A voter guide for Snowbird/Cherokee County Tribal Council
Only three candidates are running for the two Tribal Council seats representing the Eastern Band of Cherokee Indians’ farthest-flung township, which includes tribal members living in Cherokee County and the Snowbird area of Graham County.
Voters will voice their opinion on this race for the first time during the Sept. 7 General Election, as the field wasn’t large enough to warrant a primary contest.
Seventh-term Rep. Adam Wachacha and third-term Rep. Bucky Brown are seeking re-election, while challenger Janell Rattler hopes to unseat one of the incumbents.
The Smoky Mountain News reached out to all three candidates with a series of questions about their qualifications for office, priorities if elected and stance on the issues. Brown and Wachacha both submitted responses. Information about Rattler comes from past reporting from The Smoky Mountain News and The Cherokee One Feather.
Wachacha, 46, is currently serving his seventh term on Tribal Council. An Army veteran, he holds a Master of Business Administration from the University of Tennessee and served as chairman for four of his 14 years on Council.
Top priorities if elected: Provide more affordable housing options, sustain current services for enrolled members while ensuring financially responsible growth for the tribe, and continue to fund projects that strengthen language, culture and community.
Opinion on the proposed constitution: Wachacha said he didn’t support the most recent proposed format for the constitution but looks forward to seeing what comes of collaboration between parties representing a variety of ages and experiences as they continue to refine the document.
“This way I feel it’ll represent a larger majority of our public and their ideas for a new governing document,” he said.
Path to stabilize and grow tribal finances: The EBCI is different from most governments in that it acts as both a corporation and a lawmaking government. To stabilize its current financial situation, the tribe “must not continue to act as the bank for all of its entities,” Wachacha said. “To ensure financial stability, our tribe must expect a return on its investments and to create higher expectations at a faster pace to replace any potential losses in gaming threats that have our tribe pushing more for diversity,” he said.
Ideas to improve economic development and quality of life in Cherokee: While many good community development ideas have come through the planning board over the past 14 years, when it came to funding many seemed to lose momentum, Wachacha said.
“I want to see more things for all of the Qualla Boundary including Snowbird and Cherokee County, because there is a lot of potential even away from the main boundary that can provide good jobs and benefits to our enrolled members,” he said.

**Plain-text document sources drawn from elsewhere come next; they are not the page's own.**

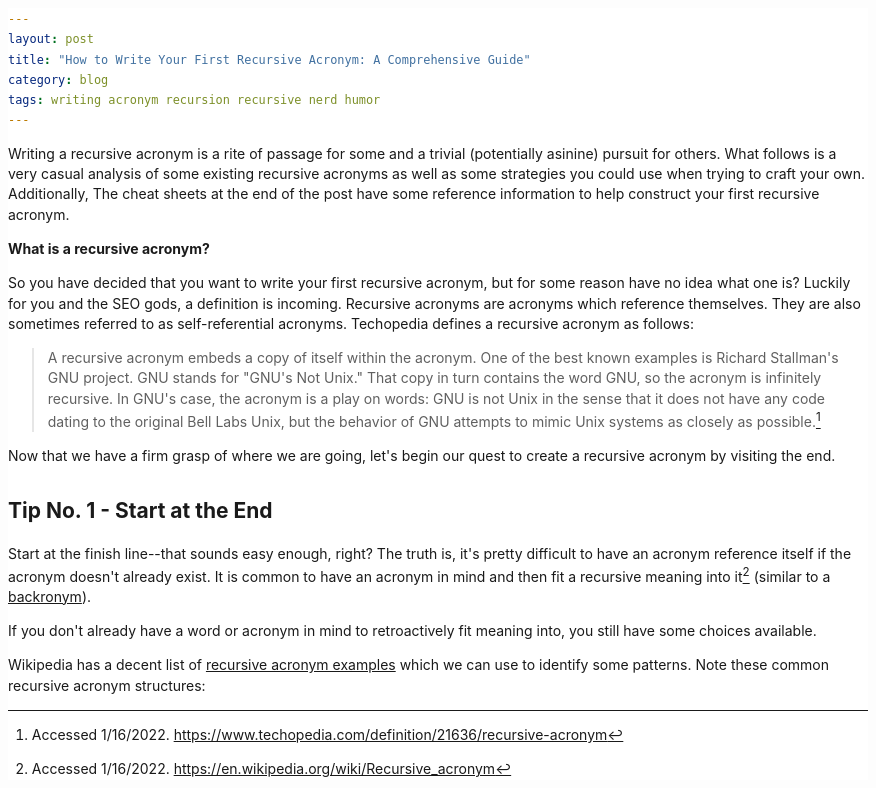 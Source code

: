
 ```yaml
---
layout: post
title: "How to Write Your First Recursive Acronym: A Comprehensive Guide"
category: blog
tags: writing acronym recursion recursive nerd humor
---
```


Writing a recursive acronym is a rite of passage for some and a trivial (potentially asinine)  pursuit for others. What
follows is a very casual analysis of some existing recursive acronyms as well as some strategies you could use when trying
to craft your own. Additionally, The cheat sheets at the end of the post have some reference information to help construct 
your first recursive acronym.

**What is a recursive acronym?**

So you have decided that you want to write your first recursive acronym, but for some reason have no idea what one is? 
Luckily for you and the SEO gods, a definition is incoming. Recursive acronyms are acronyms which reference themselves. 
They are also sometimes referred to as self-referential acronyms. Techopedia defines a recursive acronym as follows:

> A recursive acronym embeds a copy of itself within the acronym. One of the best known examples is Richard Stallman's GNU 
> project. GNU stands for "GNU's Not Unix." That copy in turn contains the word GNU, so the acronym is infinitely recursive. 
> In GNU's case, the acronym is a play on words: GNU is not Unix in the sense that it does not have any code dating to the 
> original Bell Labs Unix, but the behavior of GNU attempts to mimic Unix systems as closely as possible.[^1]

Now that we have a firm grasp of where we are going, let's begin our quest to create a recursive acronym by visiting the 
end.

## Tip No. 1 - Start at the End

Start at the finish line--that sounds easy enough, right? The truth is, it's pretty difficult to have an acronym reference
itself if the acronym doesn't already exist. It is common to have an acronym in mind and then fit a recursive meaning into 
it[^2] (similar to a [backronym](https://en.wikipedia.org/wiki/Backronym)).

If you don't already have a word or  acronym in mind to retroactively fit meaning into, you still have some choices
available.

Wikipedia has a decent list of [recursive acronym examples](https://en.wikipedia.org/wiki/Recursive_acronym#Examples) which
we can use to identify some patterns. Note these common recursive acronym structures:


[^1]: Accessed 1/16/2022. https://www.techopedia.com/definition/21636/recursive-acronym
[^2]: Accessed 1/16/2022. https://en.wikipedia.org/wiki/Recursive_acronym 
[^3]: I built the selected lists of verbs from this [list](https://www.citationmachine.net/resources/grammar-guides/verb/list-verbs/) Accessed 1/16/2022.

Part of the issue had been a lack of separate pools of funding for community projects and business development projects, causing such projects to compete against each other. Now, the tribe’s LLCs have taken on vetting business proposals, reducing that competition.
Brown, 58, is currently serving his third term on Tribal Council. After graduating from Robbinsville High School and Tri-County Community College, he spent 28 years working in the Snowbird community, including jobs with Cherokee Recreation and Graham County Schools. He spent four years as vice chairman of the Snowbird Community Club.
Top priorities if elected: Diversifying the tribe’s income, and working on housing and language goals.
Opinion on the proposed constitution: Brown supports a constitution that the people can be involved with and one that doesn’t contradict current tribal law.
Path to stabilize and grow tribal finances: Accountability to the tribe for current ventures is key, Brown said.
Ideas to improve economic development and quality of life in Cherokee: “The cannabis, the land purchases like 407 will all have an economic impact locally,” Brown said. “Since I have been in Council, the tribe has funded over $200 million in community projects.”
Rattler is the coordinator for the EBCI Senior Games. She has run for Tribal Council during every election in the past decade, but if elected this would be her first time holding the seat.
During a 2015 election event hosted by the Junaluska Leadership Council and reported on by The Cherokee One Feather, Rattler said that her top priorities at that time were more services for seniors, youth and middle-aged people; more housing for young families; and a dental program that extends services.
During that same event, she said she supported creation of a constitution “because it protects our freedoms and guarantees our rights as enrolled members. It puts the power back in the hands of our people.”